What you need to do ▸
Given the records below, would you repeat exactly the lines that begin at the one containing "##### 领导者选举：请求" and end at the one containing "# 🌐 Network Environment Management", inclusive?

Dataset entries ▸
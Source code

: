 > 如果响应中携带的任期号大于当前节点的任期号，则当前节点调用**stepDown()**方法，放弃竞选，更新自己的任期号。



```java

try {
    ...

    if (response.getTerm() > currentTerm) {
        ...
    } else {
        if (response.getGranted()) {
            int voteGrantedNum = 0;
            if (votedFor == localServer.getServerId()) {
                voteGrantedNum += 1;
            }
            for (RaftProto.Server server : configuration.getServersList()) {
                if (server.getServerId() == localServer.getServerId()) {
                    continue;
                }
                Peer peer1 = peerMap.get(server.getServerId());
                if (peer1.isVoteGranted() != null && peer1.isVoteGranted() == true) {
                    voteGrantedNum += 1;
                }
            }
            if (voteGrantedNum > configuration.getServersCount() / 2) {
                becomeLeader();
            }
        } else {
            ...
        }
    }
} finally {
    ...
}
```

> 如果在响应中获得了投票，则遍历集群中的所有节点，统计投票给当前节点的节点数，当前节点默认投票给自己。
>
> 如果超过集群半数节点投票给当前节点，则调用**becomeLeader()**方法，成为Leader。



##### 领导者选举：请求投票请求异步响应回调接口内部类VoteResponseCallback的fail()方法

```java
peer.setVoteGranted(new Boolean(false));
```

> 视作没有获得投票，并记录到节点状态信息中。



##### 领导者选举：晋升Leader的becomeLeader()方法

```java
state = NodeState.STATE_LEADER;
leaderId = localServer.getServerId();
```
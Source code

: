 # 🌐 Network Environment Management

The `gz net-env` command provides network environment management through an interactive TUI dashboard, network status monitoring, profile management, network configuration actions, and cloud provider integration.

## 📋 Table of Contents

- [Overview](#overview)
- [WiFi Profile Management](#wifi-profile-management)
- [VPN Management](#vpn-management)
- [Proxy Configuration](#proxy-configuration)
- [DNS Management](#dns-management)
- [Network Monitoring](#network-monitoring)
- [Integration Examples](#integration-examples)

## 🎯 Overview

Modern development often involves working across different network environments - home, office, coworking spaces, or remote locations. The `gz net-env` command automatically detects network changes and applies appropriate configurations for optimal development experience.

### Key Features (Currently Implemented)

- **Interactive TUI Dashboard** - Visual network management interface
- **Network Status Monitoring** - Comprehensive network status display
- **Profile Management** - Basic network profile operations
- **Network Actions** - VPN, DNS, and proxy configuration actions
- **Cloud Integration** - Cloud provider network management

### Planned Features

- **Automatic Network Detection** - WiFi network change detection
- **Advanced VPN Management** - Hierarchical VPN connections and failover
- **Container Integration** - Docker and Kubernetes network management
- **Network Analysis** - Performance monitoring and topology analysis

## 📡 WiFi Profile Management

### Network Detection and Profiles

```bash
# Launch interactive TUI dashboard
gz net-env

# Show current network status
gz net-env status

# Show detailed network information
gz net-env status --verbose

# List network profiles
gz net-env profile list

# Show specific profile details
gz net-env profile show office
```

---

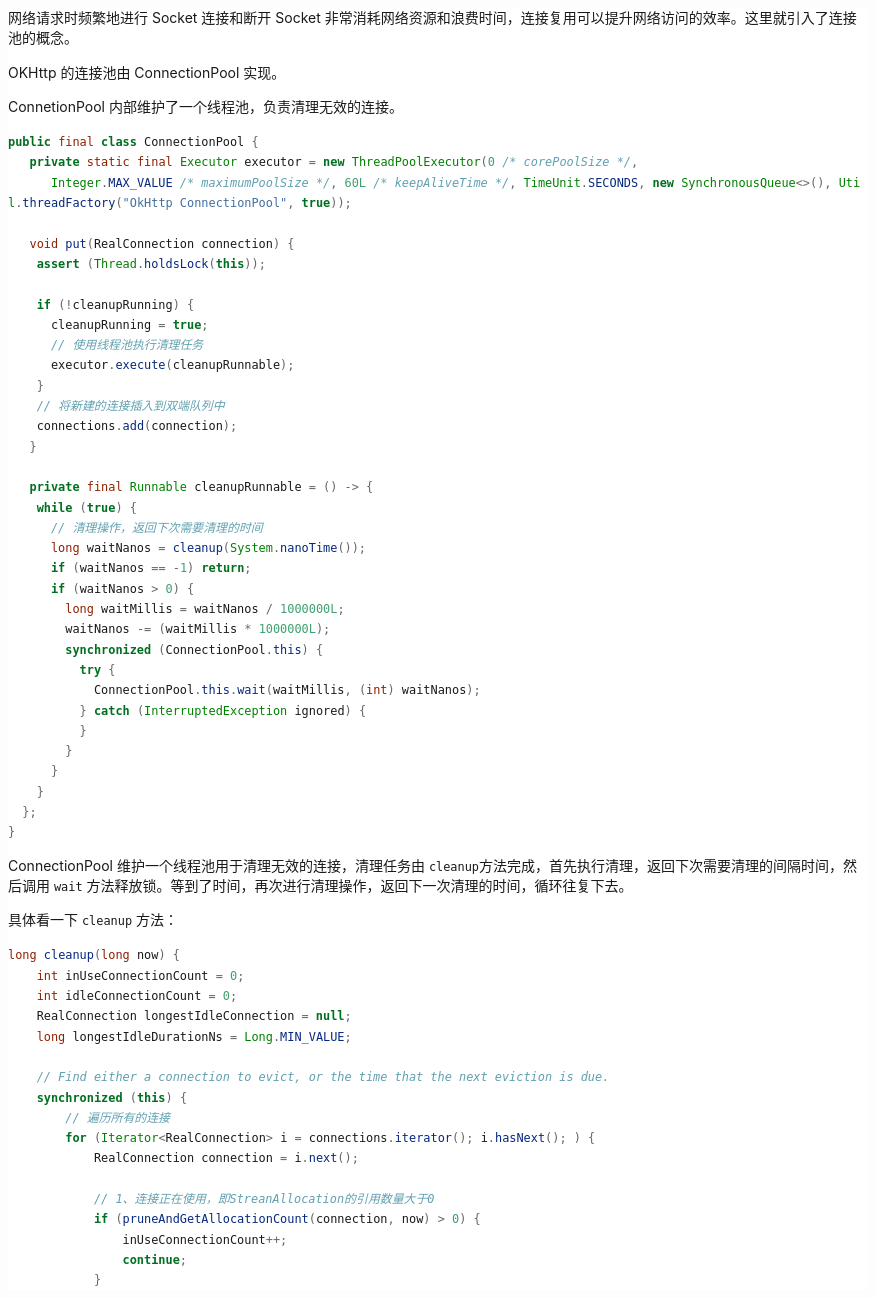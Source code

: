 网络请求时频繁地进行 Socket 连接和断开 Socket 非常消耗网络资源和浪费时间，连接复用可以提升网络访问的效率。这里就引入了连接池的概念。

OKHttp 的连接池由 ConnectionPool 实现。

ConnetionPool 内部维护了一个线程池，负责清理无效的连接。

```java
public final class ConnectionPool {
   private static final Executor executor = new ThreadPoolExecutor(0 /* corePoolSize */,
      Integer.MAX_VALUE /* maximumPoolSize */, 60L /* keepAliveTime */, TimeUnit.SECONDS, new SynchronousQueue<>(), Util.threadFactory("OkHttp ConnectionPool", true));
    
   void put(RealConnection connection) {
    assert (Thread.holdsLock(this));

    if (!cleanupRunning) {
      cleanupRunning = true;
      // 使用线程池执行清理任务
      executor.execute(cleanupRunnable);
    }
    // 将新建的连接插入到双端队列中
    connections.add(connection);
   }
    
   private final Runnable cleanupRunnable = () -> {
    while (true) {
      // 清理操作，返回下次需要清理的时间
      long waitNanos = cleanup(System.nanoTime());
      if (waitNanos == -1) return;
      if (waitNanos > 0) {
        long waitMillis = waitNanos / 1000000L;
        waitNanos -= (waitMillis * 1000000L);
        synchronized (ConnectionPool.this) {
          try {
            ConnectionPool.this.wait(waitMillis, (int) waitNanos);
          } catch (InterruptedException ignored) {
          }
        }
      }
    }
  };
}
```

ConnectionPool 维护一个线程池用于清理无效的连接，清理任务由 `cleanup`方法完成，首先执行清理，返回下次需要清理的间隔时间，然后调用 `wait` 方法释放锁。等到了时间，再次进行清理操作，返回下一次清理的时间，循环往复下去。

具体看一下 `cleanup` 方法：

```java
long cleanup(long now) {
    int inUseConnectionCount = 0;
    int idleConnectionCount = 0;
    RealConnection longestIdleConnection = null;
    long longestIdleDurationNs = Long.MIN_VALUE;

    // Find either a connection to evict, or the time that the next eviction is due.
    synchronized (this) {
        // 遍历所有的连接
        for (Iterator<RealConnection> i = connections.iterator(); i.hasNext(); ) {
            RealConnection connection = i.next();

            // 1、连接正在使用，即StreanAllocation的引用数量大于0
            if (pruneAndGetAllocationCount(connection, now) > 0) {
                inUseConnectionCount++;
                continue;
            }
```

--

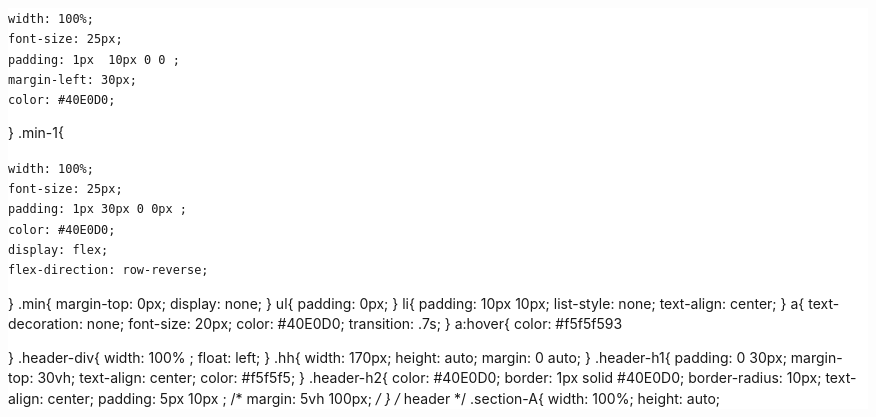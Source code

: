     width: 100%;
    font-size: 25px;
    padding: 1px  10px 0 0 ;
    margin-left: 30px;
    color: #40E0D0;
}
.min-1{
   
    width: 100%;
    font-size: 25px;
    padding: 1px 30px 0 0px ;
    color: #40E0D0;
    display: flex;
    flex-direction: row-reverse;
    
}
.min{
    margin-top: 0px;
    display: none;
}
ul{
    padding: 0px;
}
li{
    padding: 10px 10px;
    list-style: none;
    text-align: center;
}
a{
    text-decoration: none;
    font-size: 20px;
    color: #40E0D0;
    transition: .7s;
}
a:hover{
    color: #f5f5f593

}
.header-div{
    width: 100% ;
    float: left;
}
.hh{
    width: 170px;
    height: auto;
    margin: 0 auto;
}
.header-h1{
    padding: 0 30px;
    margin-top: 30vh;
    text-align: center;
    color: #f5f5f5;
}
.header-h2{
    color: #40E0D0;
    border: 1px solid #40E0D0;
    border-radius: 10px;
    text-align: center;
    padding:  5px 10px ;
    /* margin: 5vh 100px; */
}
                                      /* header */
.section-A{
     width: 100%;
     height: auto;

Result ▸
##### 领导者选举：请求投票请求异步响应回调接口内部类VoteResponseCallback的fail()方法

```java
peer.setVoteGranted(new Boolean(false));
```

> 视作没有获得投票，并记录到节点状态信息中。



##### 领导者选举：晋升Leader的becomeLeader()方法

```java
state = NodeState.STATE_LEADER;
leaderId = localServer.getServerId();
```
Source code

: # 🌐 Network Environment Management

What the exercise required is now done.